INFORMATION GIVEN:
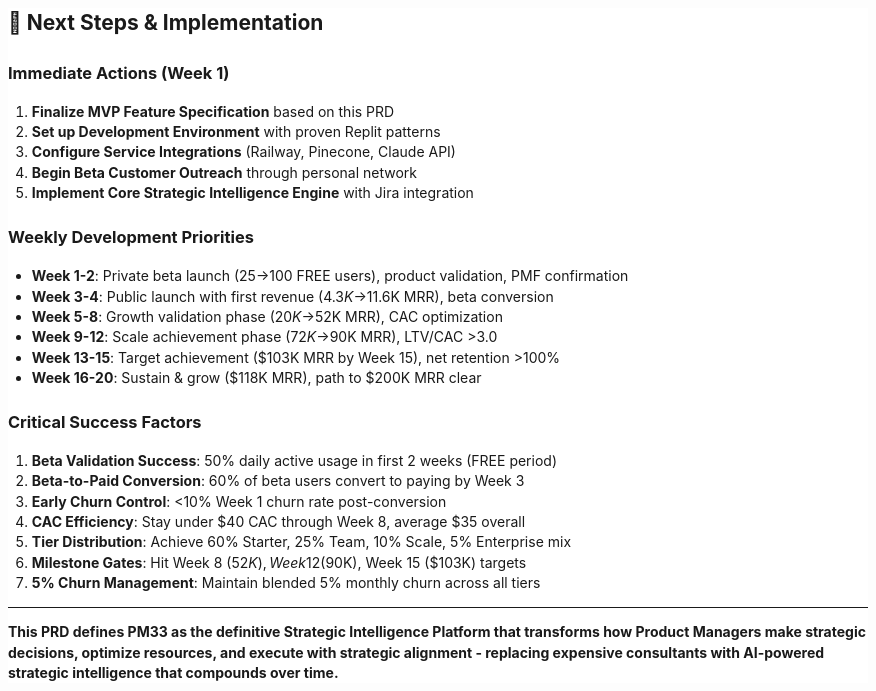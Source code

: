 ## 🚀 **Next Steps & Implementation**

### **Immediate Actions (Week 1)**
1. **Finalize MVP Feature Specification** based on this PRD
2. **Set up Development Environment** with proven Replit patterns
3. **Configure Service Integrations** (Railway, Pinecone, Claude API)
4. **Begin Beta Customer Outreach** through personal network  
5. **Implement Core Strategic Intelligence Engine** with Jira integration

### **Weekly Development Priorities**
- **Week 1-2**: Private beta launch (25→100 FREE users), product validation, PMF confirmation
- **Week 3-4**: Public launch with first revenue ($4.3K→$11.6K MRR), beta conversion
- **Week 5-8**: Growth validation phase ($20K→$52K MRR), CAC optimization  
- **Week 9-12**: Scale achievement phase ($72K→$90K MRR), LTV/CAC >3.0
- **Week 13-15**: Target achievement ($103K MRR by Week 15), net retention >100%
- **Week 16-20**: Sustain & grow ($118K MRR), path to $200K MRR clear

### **Critical Success Factors**
1. **Beta Validation Success**: 50% daily active usage in first 2 weeks (FREE period)
2. **Beta-to-Paid Conversion**: 60% of beta users convert to paying by Week 3
3. **Early Churn Control**: <10% Week 1 churn rate post-conversion
4. **CAC Efficiency**: Stay under $40 CAC through Week 8, average $35 overall
5. **Tier Distribution**: Achieve 60% Starter, 25% Team, 10% Scale, 5% Enterprise mix
6. **Milestone Gates**: Hit Week 8 ($52K), Week 12 ($90K), Week 15 ($103K) targets
7. **5% Churn Management**: Maintain blended 5% monthly churn across all tiers

---

**This PRD defines PM33 as the definitive Strategic Intelligence Platform that transforms how Product Managers make strategic decisions, optimize resources, and execute with strategic alignment - replacing expensive consultants with AI-powered strategic intelligence that compounds over time.**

THE TASK: The answer must be every line of the records above that holds the word "phase".

RESPONSE:
- **Week 5-8**: Growth validation phase ($20K→$52K MRR), CAC optimization  
- **Week 9-12**: Scale achievement phase ($72K→$90K MRR), LTV/CAC >3.0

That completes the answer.